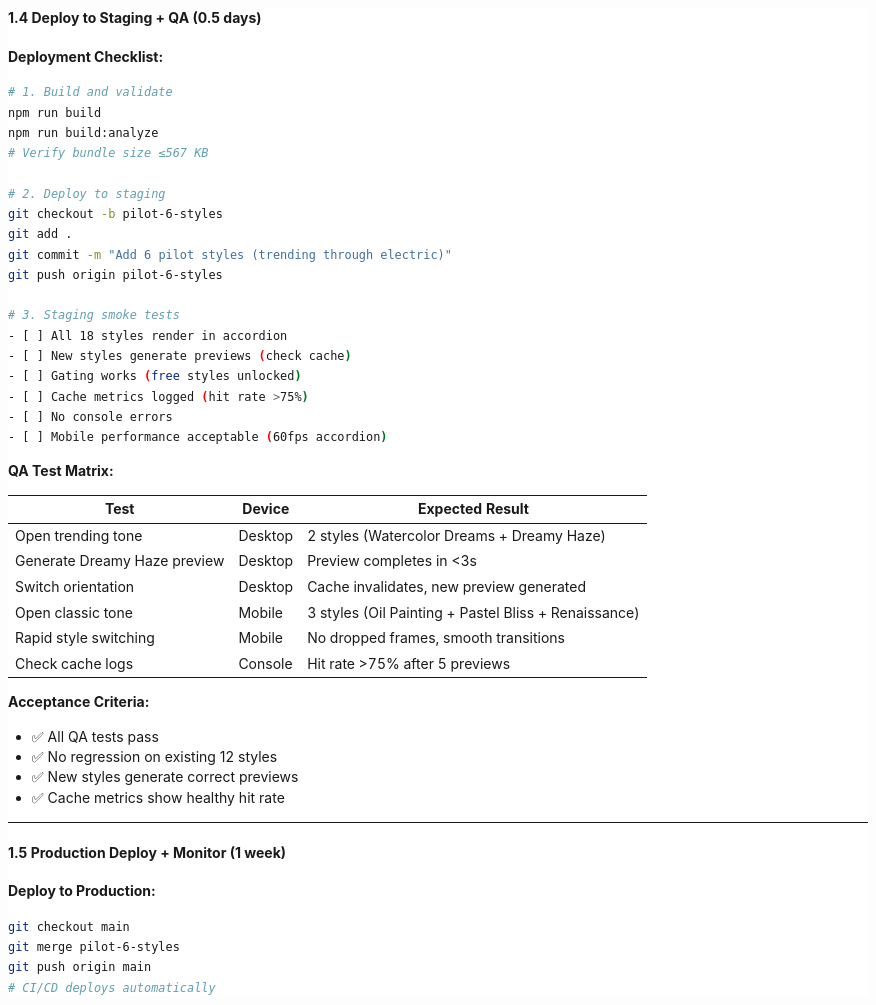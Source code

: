 
#### 1.4 Deploy to Staging + QA (0.5 days)

**Deployment Checklist:**

```bash
# 1. Build and validate
npm run build
npm run build:analyze
# Verify bundle size ≤567 KB

# 2. Deploy to staging
git checkout -b pilot-6-styles
git add .
git commit -m "Add 6 pilot styles (trending through electric)"
git push origin pilot-6-styles

# 3. Staging smoke tests
- [ ] All 18 styles render in accordion
- [ ] New styles generate previews (check cache)
- [ ] Gating works (free styles unlocked)
- [ ] Cache metrics logged (hit rate >75%)
- [ ] No console errors
- [ ] Mobile performance acceptable (60fps accordion)
```

**QA Test Matrix:**

| Test | Device | Expected Result |
|------|--------|-----------------|
| Open trending tone | Desktop | 2 styles (Watercolor Dreams + Dreamy Haze) |
| Generate Dreamy Haze preview | Desktop | Preview completes in <3s |
| Switch orientation | Desktop | Cache invalidates, new preview generated |
| Open classic tone | Mobile | 3 styles (Oil Painting + Pastel Bliss + Renaissance) |
| Rapid style switching | Mobile | No dropped frames, smooth transitions |
| Check cache logs | Console | Hit rate >75% after 5 previews |

**Acceptance Criteria:**
- ✅ All QA tests pass
- ✅ No regression on existing 12 styles
- ✅ New styles generate correct previews
- ✅ Cache metrics show healthy hit rate

---

#### 1.5 Production Deploy + Monitor (1 week)

**Deploy to Production:**

```bash
git checkout main
git merge pilot-6-styles
git push origin main
# CI/CD deploys automatically
```
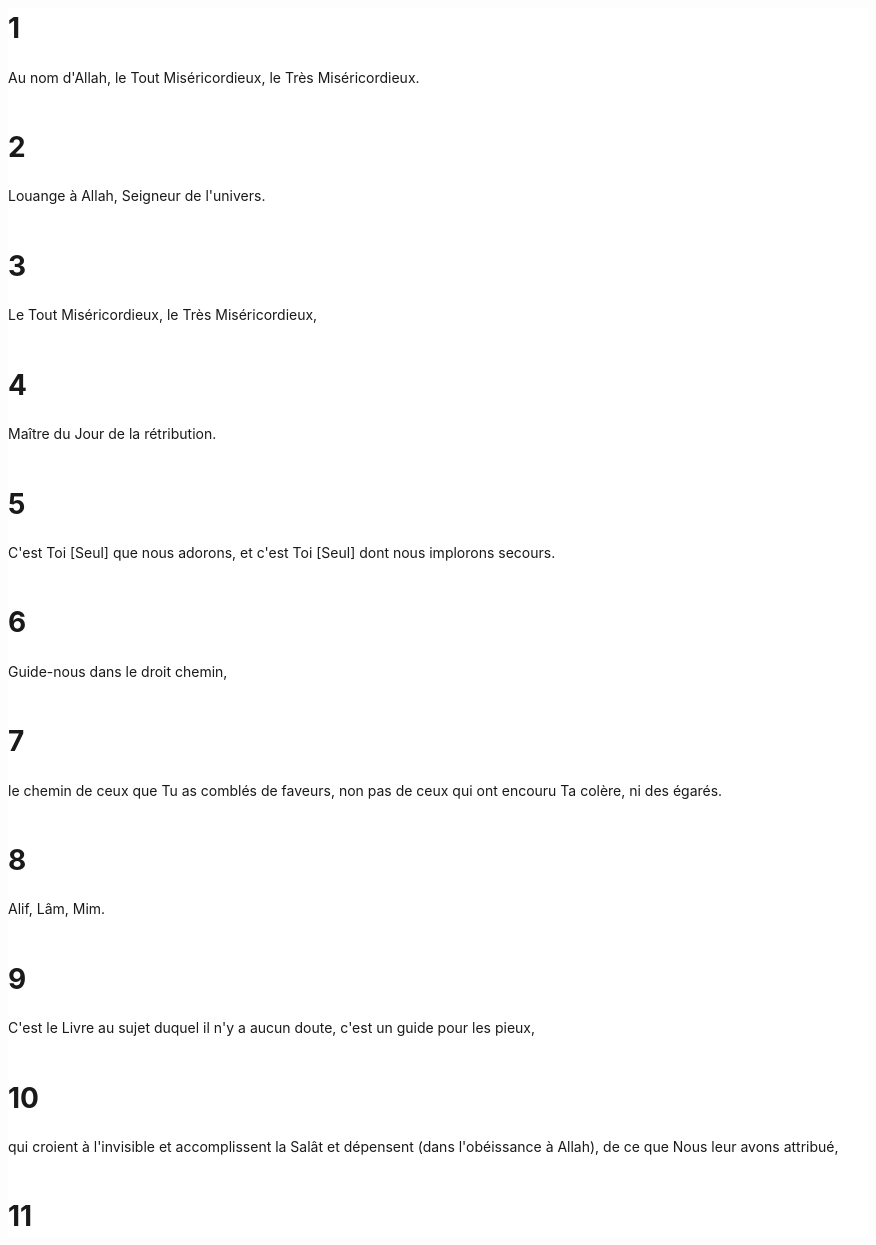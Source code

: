 

# 1

Au nom d'Allah, le Tout Miséricordieux, le Très Miséricordieux.

# 2

Louange à Allah, Seigneur de l'univers.

# 3

Le Tout Miséricordieux, le Très Miséricordieux,

# 4

Maître du Jour de la rétribution.

# 5

C'est Toi \[Seul\] que nous adorons, et c'est Toi \[Seul\] dont nous implorons secours.

# 6

Guide-nous dans le droit chemin,

# 7

le chemin de ceux que Tu as comblés de faveurs, non pas de ceux qui ont encouru Ta colère, ni des égarés.

# 8

Alif, Lâm, Mim.

# 9

C'est le Livre au sujet duquel il n'y a aucun doute, c'est un guide pour les pieux,

# 10

qui croient à l'invisible et accomplissent la Salât et dépensent (dans l'obéissance à Allah), de ce que Nous leur avons attribué,

# 11
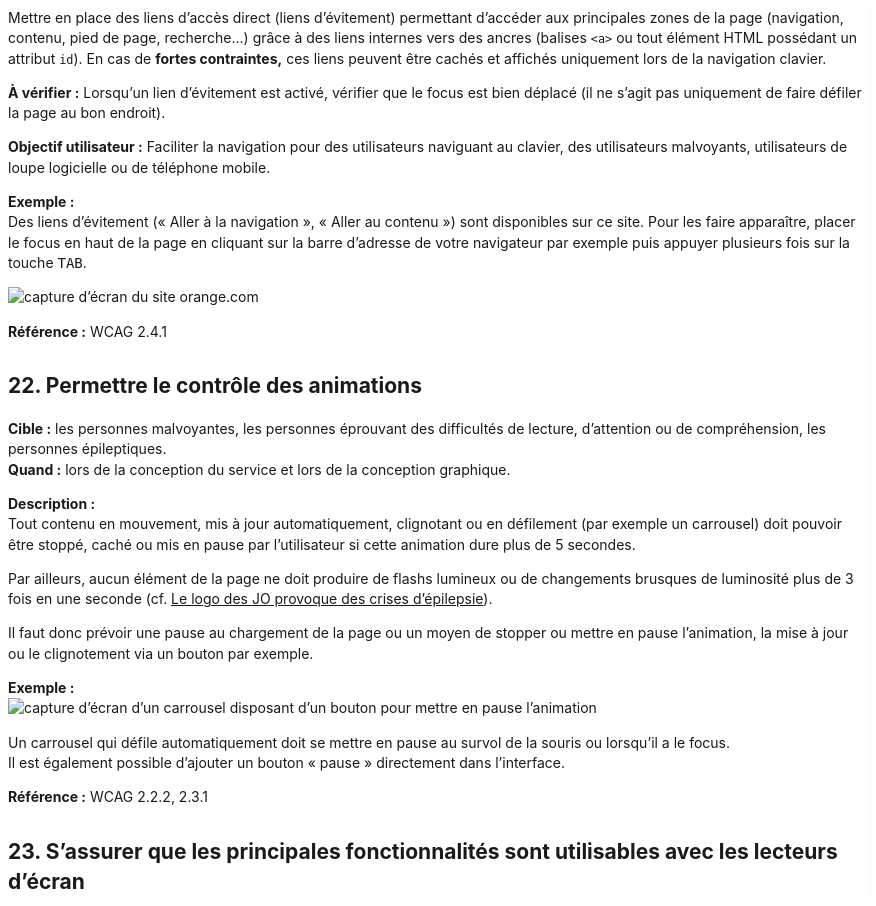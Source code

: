 Mettre en place des liens d’accès direct (liens d’évitement) permettant d’accéder aux principales zones de la page (navigation, contenu, pied de page, recherche…) grâce à des liens internes vers des ancres (balises `<a>` ou tout élément <abbr>HTML</abbr> possédant un attribut `id`). En cas de **fortes contraintes,** ces liens peuvent être cachés et affichés uniquement lors de la navigation clavier.

**À vérifier&nbsp;:**
Lorsqu’un lien d’évitement est activé, vérifier que le focus est bien déplacé (il ne s’agit pas uniquement de faire défiler la page au bon endroit).

**Objectif utilisateur&nbsp;:**
Faciliter la navigation pour des utilisateurs naviguant au clavier, des utilisateurs malvoyants, utilisateurs de loupe logicielle ou de téléphone mobile.
     
**Exemple&nbsp;:**  
Des liens d’évitement («&nbsp;Aller à la navigation&nbsp;», «&nbsp;Aller au contenu&nbsp;») sont disponibles sur ce site.
Pour les faire apparaître, placer le focus en haut de la page en cliquant sur la barre d’adresse de votre navigateur par exemple puis appuyer plusieurs fois sur la touche <kbd>TAB</kbd>.

![capture d’écran du site orange.com](images/skiplink.png)   

**Référence&nbsp;:** <abbr>WCAG</abbr> 2.4.1


## 22. Permettre le contrôle des animations
**Cible&nbsp;:** les personnes malvoyantes, les personnes éprouvant des difficultés de lecture, d’attention ou de compréhension, les personnes épileptiques.  
**Quand&nbsp;:** lors de la conception du service et lors de la conception graphique.

**Description&nbsp;:**  
Tout contenu en mouvement, mis à jour automatiquement, clignotant ou en défilement (par exemple un carrousel) doit pouvoir être stoppé, caché ou mis en pause par l’utilisateur si cette animation dure plus de 5 secondes.

Par ailleurs, aucun élément de la page ne doit produire de flashs lumineux ou de changements brusques de luminosité plus de 3 fois en une seconde (cf. [Le logo des <abbr>JO</abbr> provoque des crises d’épilepsie](http://www.leparisien.fr/societe/le-logo-des-jo-provoque-des-crises-d-epilepsie-09-06-2007-2008107333.php)).

Il faut donc prévoir une pause au chargement de la page ou un moyen de stopper ou mettre en pause l’animation, la mise à jour ou le clignotement via un bouton par exemple.

**Exemple&nbsp;:**  
![capture d’écran d’un carrousel disposant d’un bouton pour mettre en pause l’animation](./images/carrousel.png)  

Un carrousel qui défile automatiquement doit se mettre en pause au survol de la souris ou lorsqu’il a le focus.  
Il est également possible d’ajouter un bouton «&nbsp;pause&nbsp;» directement dans l’interface.

**Référence&nbsp;:** <abbr>WCAG</abbr> 2.2.2, 2.3.1

## 23. S’assurer que les principales fonctionnalités sont utilisables avec les lecteurs d’écran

.....

**Work instructions:**
Write down exactly the span of lines above from the one containing "smooth transitions |" to the one containing "- ✅ Cache metrics show healthy hit rate", both ends included.

**Result for this exercise:**
| Rapid style switching | Mobile | No dropped frames, smooth transitions |
| Check cache logs | Console | Hit rate >75% after 5 previews |

**Acceptance Criteria:**
- ✅ All QA tests pass
- ✅ No regression on existing 12 styles
- ✅ New styles generate correct previews
- ✅ Cache metrics show healthy hit rate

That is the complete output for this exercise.